Como funciona o princípio da presunção de inocência?

Por Paulo Cosenza - 28 de junho de 2018



O art. 5º, inciso LVII da Constituição Federal de 1988 traz o chamado princípio da Presunção da Inocência, nos seguintes termos: “Ninguém será considerado culpado até o trânsito em julgado de sentença penal condenatória”. Se refere esse dispositivo a uma regra de tratamento dispensada a qualquer pessoa que esteja sendo acusada de cometer um crime. Assim, até que haja uma sentença penal condenatória irrecorrível, o indivíduo deve ser tratado como inocente.

Essa garantia existe para evitar aplicações apressadas e, muitas vezes, erradas de punições a sujeitos que ainda têm chance de demonstrarem sua inocência.

Todo sujeito de direitos deve receber um tratamento digno do Estado, tendo sua liberdade de ir e vir garantida, sua privacidade mantida, seu direito de não produzir provas contra si mesmo exercido, além, é claro, da correta aplicação da legislação de modo a alcançar um resultado justo e evitar todo tipo de abuso e arbitrariedade das autoridades competentes.

Essa garantia não significa que o Estado perde o direito e/ou o interesse em punir qualquer pessoa que possa ter praticado ato em desconformidade com a lei. Porém, esse direito, que também é um dever do Estado, deve respeitar o estado de inocência do indivíduo, garantido pela Constituição. Deve respeitar, também, sua liberdade, afinal, este é um chamado bem jurídico do qual o cidadão não pode ser privado, a não ser dentro dos limites da lei.

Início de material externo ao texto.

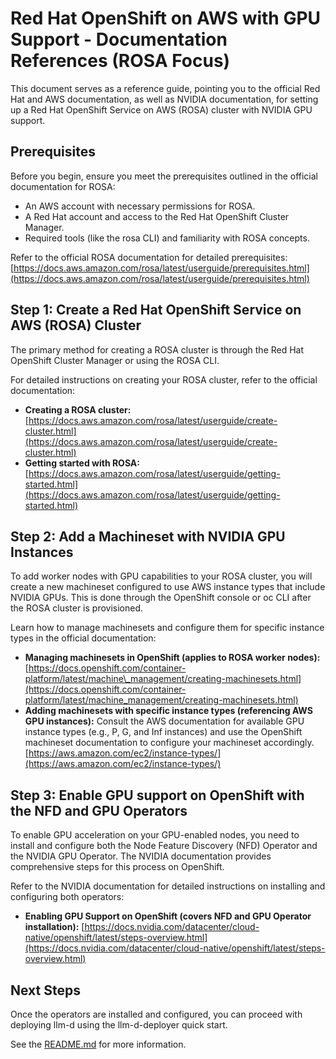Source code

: # **Red Hat OpenShift on AWS with GPU Support \- Documentation References (ROSA Focus)**

This document serves as a reference guide, pointing you to the official Red Hat and AWS documentation, as well as NVIDIA documentation, for setting up a Red Hat OpenShift Service on AWS (ROSA) cluster with NVIDIA GPU support.

## **Prerequisites**

Before you begin, ensure you meet the prerequisites outlined in the official documentation for ROSA:

- An AWS account with necessary permissions for ROSA.
- A Red Hat account and access to the Red Hat OpenShift Cluster Manager.
- Required tools (like the rosa CLI) and familiarity with ROSA concepts.

Refer to the official ROSA documentation for detailed prerequisites:
[https://docs.aws.amazon.com/rosa/latest/userguide/prerequisites.html](https://docs.aws.amazon.com/rosa/latest/userguide/prerequisites.html)

## **Step 1: Create a Red Hat OpenShift Service on AWS (ROSA) Cluster**

The primary method for creating a ROSA cluster is through the Red Hat OpenShift Cluster Manager or using the ROSA CLI.

For detailed instructions on creating your ROSA cluster, refer to the official documentation:

- **Creating a ROSA cluster:** [https://docs.aws.amazon.com/rosa/latest/userguide/create-cluster.html](https://docs.aws.amazon.com/rosa/latest/userguide/create-cluster.html)
- **Getting started with ROSA:** [https://docs.aws.amazon.com/rosa/latest/userguide/getting-started.html](https://docs.aws.amazon.com/rosa/latest/userguide/getting-started.html)

## **Step 2: Add a Machineset with NVIDIA GPU Instances**

To add worker nodes with GPU capabilities to your ROSA cluster, you will create a new machineset configured to use AWS instance types that include NVIDIA GPUs. This is done through the OpenShift console or oc CLI after the ROSA cluster is provisioned.

Learn how to manage machinesets and configure them for specific instance types in the official documentation:

- **Managing machinesets in OpenShift (applies to ROSA worker nodes):** [https://docs.openshift.com/container-platform/latest/machine\_management/creating-machinesets.html](https://docs.openshift.com/container-platform/latest/machine_management/creating-machinesets.html)
- **Adding machinesets with specific instance types (referencing AWS GPU instances):** Consult the AWS documentation for available GPU instance types (e.g., P, G, and Inf instances) and use the OpenShift machineset documentation to configure your machineset accordingly. [https://aws.amazon.com/ec2/instance-types/](https://aws.amazon.com/ec2/instance-types/)

## **Step 3: Enable GPU support on OpenShift with the NFD and GPU Operators**

To enable GPU acceleration on your GPU-enabled nodes, you need to install and configure both the Node Feature Discovery (NFD) Operator and the NVIDIA GPU Operator. The NVIDIA documentation provides comprehensive steps for this process on OpenShift.

Refer to the NVIDIA documentation for detailed instructions on installing and configuring both operators:

- **Enabling GPU Support on OpenShift (covers NFD and GPU Operator installation):** [https://docs.nvidia.com/datacenter/cloud-native/openshift/latest/steps-overview.html](https://docs.nvidia.com/datacenter/cloud-native/openshift/latest/steps-overview.html)

## **Next Steps**

Once the operators are installed and configured, you can proceed with deploying llm-d using the llm-d-deployer quick start.

See the [README.md](https://github.com/llm-d-incubation/llm-d-infra/blob/main/quickstart/README.md) for more information.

Portanto, e com isso, o suspeito de ser autor de um crime deve ter todas as garantias constitucionais de defesa, para que ao final, se comprovado o ilícito, o Estado imponha a pena.

 

Aplicação em processo

1- Ele existe no âmbito das provas. Ou seja: é preciso que a parte responsável pela acusação prove a veracidade do crime em questão e, ainda, a culpabilidade do acusado, através da produção de provas lícitas. Desta forma, o acusado não pode ser obrigado a colaborar na apuração dos fatos, pois tem o direito de não produzir provas contra si mesmo e pode permanecer em silêncio (art. 5º, LXIII, CF/88).

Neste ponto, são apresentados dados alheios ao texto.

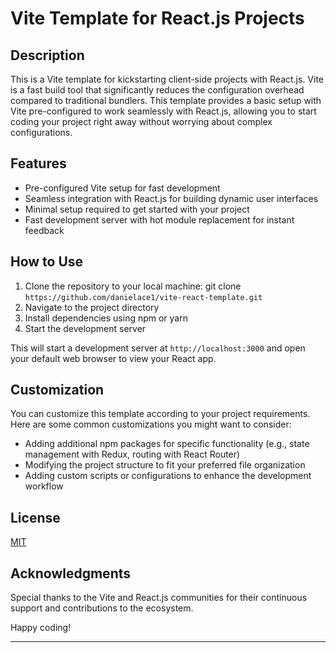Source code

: # Vite Template for React.js Projects

## Description

This is a Vite template for kickstarting client-side projects with React.js. Vite is a fast build tool that significantly reduces the configuration overhead compared to traditional bundlers. This template provides a basic setup with Vite pre-configured to work seamlessly with React.js, allowing you to start coding your project right away without worrying about complex configurations.

## Features

- Pre-configured Vite setup for fast development
- Seamless integration with React.js for building dynamic user interfaces
- Minimal setup required to get started with your project
- Fast development server with hot module replacement for instant feedback

## How to Use

1. Clone the repository to your local machine: git clone `https://github.com/danielace1/vite-react-template.git`
2. Navigate to the project directory
3. Install dependencies using npm or yarn
4. Start the development server

This will start a development server at `http://localhost:3000` and open your default web browser to view your React app.

## Customization

You can customize this template according to your project requirements. Here are some common customizations you might want to consider:

- Adding additional npm packages for specific functionality (e.g., state management with Redux, routing with React Router)
- Modifying the project structure to fit your preferred file organization
- Adding custom scripts or configurations to enhance the development workflow

## License

[MIT](./LICENSE)

## Acknowledgments

Special thanks to the Vite and React.js communities for their continuous support and contributions to the ecosystem.

Happy coding!

---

Ainda no campo probatório, deve-se se citar ainda o princípio do “in dúbio pro reo”; no caso das provas serem insuficientes e não haver certeza quanto à culpabilidade do sujeito, o juiz deve decidir em favor do acusado, que será declarado inocente.

2- O tratamento deve ser de uma pessoa em estado de inocência durante todo o curso do processo penal, até que seja definitivamente condenado. Assim, durante as investigações, apresentações de provas e o processo, o réu não deve ser punido antecipadamente, e nem mesmo tratado como culpado, aplicando só as medidas necessárias, e restringindo o mínimo de direitos possíveis. Por exemplo, o uso de algemas só é admitido pelo STF em determinadas situações, quando fica claro que o sujeito tem intenção de fugir, ou pode machucar a si mesmo ou a alguém em seu entorno.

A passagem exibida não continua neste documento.